Question

You are the manager of a firm that receives revenues of $50,000 per year from product X and $80,000 per year from product Y. The own price elasticity of demand for product X is -3, and the cross-price elasticity of demand between product Y and X is 1.8.

How much will your firm's total revenues (revenues from both products) change if you increase the price of good X by 2 percent?

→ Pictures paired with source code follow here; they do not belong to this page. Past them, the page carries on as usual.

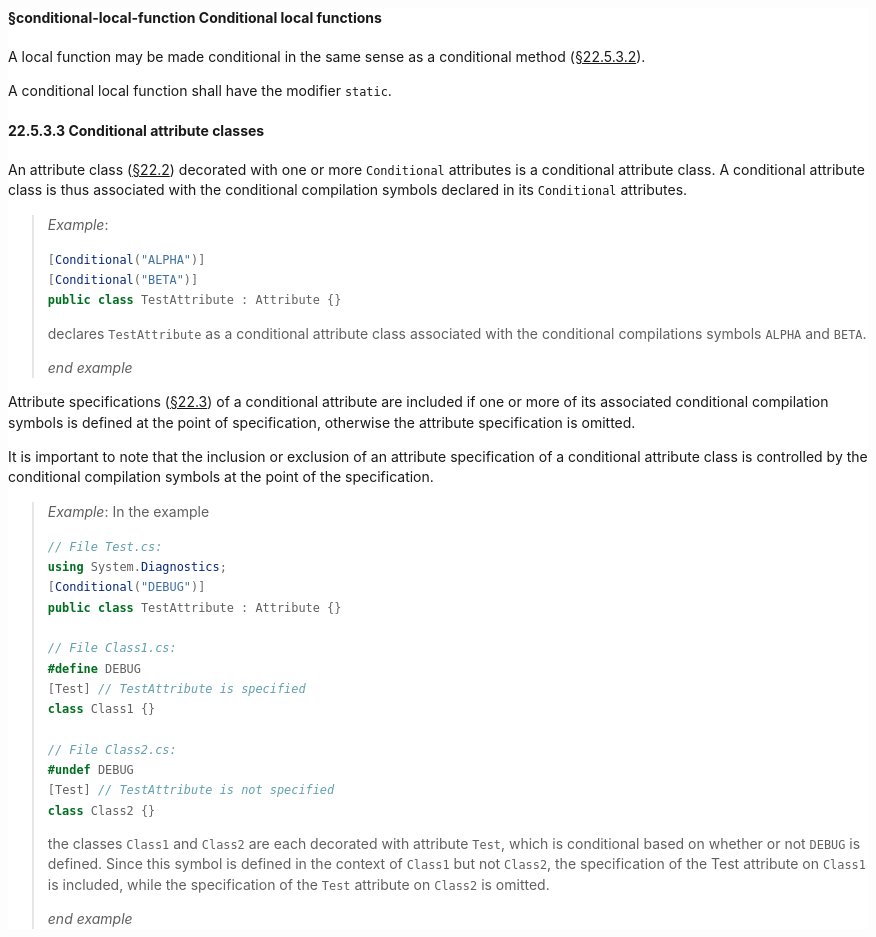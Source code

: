 #### §conditional-local-function Conditional local functions

A local function may be made conditional in the same sense as a conditional method ([§22.5.3.2](attributes.md#22532-conditional-methods)).

A conditional local function shall have the modifier `static`.

#### 22.5.3.3 Conditional attribute classes

An attribute class ([§22.2](attributes.md#222-attribute-classes)) decorated with one or more `Conditional` attributes is a conditional attribute class. A conditional attribute class is thus associated with the conditional compilation symbols declared in its `Conditional` attributes.

> *Example*:
>
> 
> ```csharp
> [Conditional("ALPHA")]
> [Conditional("BETA")]
> public class TestAttribute : Attribute {}
> ```
>
> declares `TestAttribute` as a conditional attribute class associated with the conditional compilations symbols `ALPHA` and `BETA`.
>
> *end example*

Attribute specifications ([§22.3](attributes.md#223-attribute-specification)) of a conditional attribute are included if one or more of its associated conditional compilation symbols is defined at the point of specification, otherwise the attribute specification is omitted.

It is important to note that the inclusion or exclusion of an attribute specification of a conditional attribute class is controlled by the conditional compilation symbols at the point of the specification.

> *Example*: In the example
>
> 
> ```csharp
> // File Test.cs:
> using System.Diagnostics;
> [Conditional("DEBUG")]
> public class TestAttribute : Attribute {}
> 
> // File Class1.cs:
> #define DEBUG
> [Test] // TestAttribute is specified
> class Class1 {}
> 
> // File Class2.cs:
> #undef DEBUG
> [Test] // TestAttribute is not specified
> class Class2 {}
> ```
>
> the classes `Class1` and `Class2` are each decorated with attribute `Test`, which is conditional based on whether or not `DEBUG` is defined. Since this symbol is defined in the context of `Class1` but not `Class2`, the specification of the Test attribute on `Class1` is included, while the specification of the `Test` attribute on `Class2` is omitted.
>
> *end example*
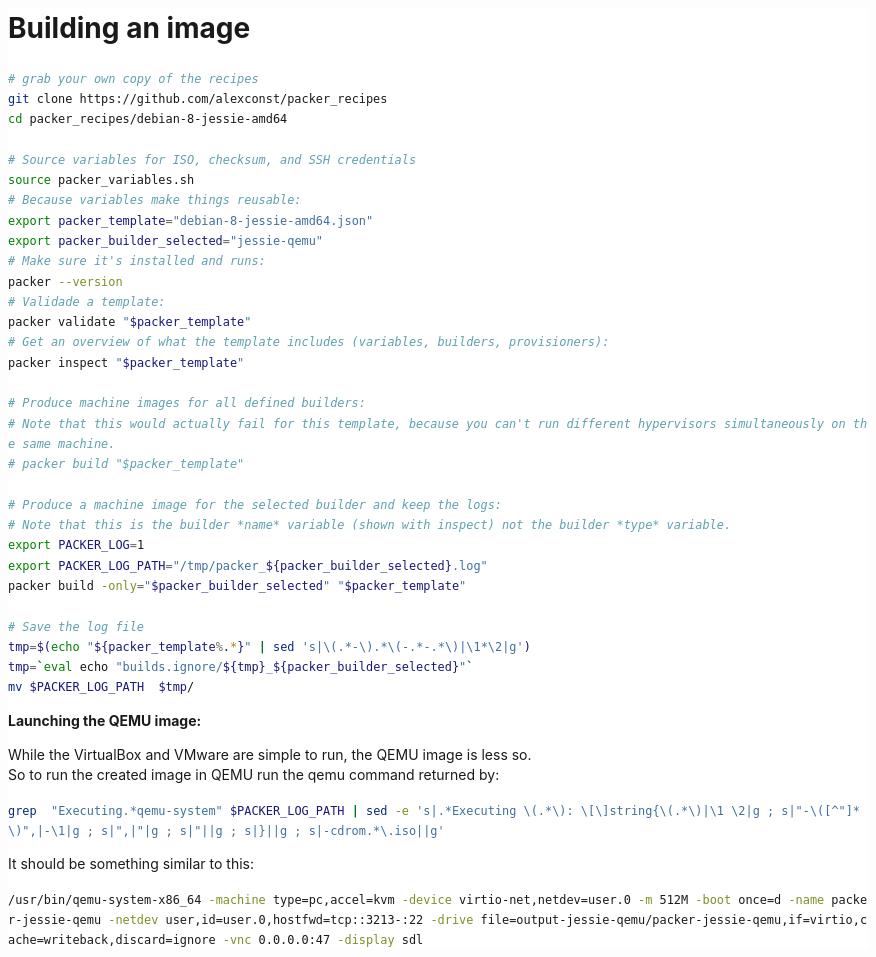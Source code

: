 # Building an image

``` bash
# grab your own copy of the recipes
git clone https://github.com/alexconst/packer_recipes
cd packer_recipes/debian-8-jessie-amd64

# Source variables for ISO, checksum, and SSH credentials
source packer_variables.sh
# Because variables make things reusable:
export packer_template="debian-8-jessie-amd64.json"
export packer_builder_selected="jessie-qemu"
# Make sure it's installed and runs:
packer --version
# Validade a template:
packer validate "$packer_template"
# Get an overview of what the template includes (variables, builders, provisioners):
packer inspect "$packer_template"

# Produce machine images for all defined builders:
# Note that this would actually fail for this template, because you can't run different hypervisors simultaneously on the same machine.
# packer build "$packer_template"

# Produce a machine image for the selected builder and keep the logs:
# Note that this is the builder *name* variable (shown with inspect) not the builder *type* variable.
export PACKER_LOG=1
export PACKER_LOG_PATH="/tmp/packer_${packer_builder_selected}.log"
packer build -only="$packer_builder_selected" "$packer_template"

# Save the log file
tmp=$(echo "${packer_template%.*}" | sed 's|\(.*-\).*\(-.*-.*\)|\1*\2|g')
tmp=`eval echo "builds.ignore/${tmp}_${packer_builder_selected}"`
mv $PACKER_LOG_PATH  $tmp/
```

**Launching the QEMU image:**

While the VirtualBox and VMware are simple to run, the QEMU image is
less so.  
So to run the created image in QEMU run the qemu command returned by:

``` bash
grep  "Executing.*qemu-system" $PACKER_LOG_PATH | sed -e 's|.*Executing \(.*\): \[\]string{\(.*\)|\1 \2|g ; s|"-\([^"]*\)",|-\1|g ; s|",|"|g ; s|"||g ; s|}||g ; s|-cdrom.*\.iso||g'
```

It should be something similar to this:

``` bash
/usr/bin/qemu-system-x86_64 -machine type=pc,accel=kvm -device virtio-net,netdev=user.0 -m 512M -boot once=d -name packer-jessie-qemu -netdev user,id=user.0,hostfwd=tcp::3213-:22 -drive file=output-jessie-qemu/packer-jessie-qemu,if=virtio,cache=writeback,discard=ignore -vnc 0.0.0.0:47 -display sdl
```


[^1]: Note that this image conversion process has nothing to do with
[^2]: *(minor pet peeve alert!)* The JSON choice is unfortunate. If YAML
[^3]: In the Vagrant post-processor there is the variable
[^4]: `build_name` is actually a template global function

Instructions: Enter your response rounded to the nearest dollar. Use a negative sign (-) if applicable.

Answer 1

The firm receives $50,000 annually as revenues from product X and $80,000 as revenues from product Y. The own price elasticity of demand for product X is given by ed = -3, and the cross-price elasticity of demand between product Y and X is given by ec = 1.8. This value is positive which implies that X and Y are substitutes. This is because cross price elasticity is positive. A rise in price of X will increase the demand for Y

If you increase the price of good X by 2 percent, according to the own price elasticity of X, the reduction in the quantity demanded of X will be

ed = % change in QD of X/% change in price of X

-3 = % fall in Qty of X / 2%

Hence quantity demanded of X falls by 6%.

Revenue = Price x Quantity

% change in revenue = % change in price + % change in Qd

We see that when price of X rises by 2%, its quantity demanded falls by 6% so that revenue will decrease by (2 - 6) = 4%

New revenue from X will be 50000*(1 - 4%) = $48000.

Similarly, we have

ec = % change in QD of Y/% change in price of X

1.8 = % fall in Qty of Y / 2%

Hence quantity demanded of Y will rise by 3.6%. Revenue from Y will directly increase by 3.6% since there are no changes in price of Y. Hence revenue from Y will be 80000*(1 + 3.6%) = $82880.

Old revenue was $50000 + $80000 = $130,000. New revenue is $48000 + $82880 = $130,880. Hence your firm's total revenues (revenues from both products) will increase by $880.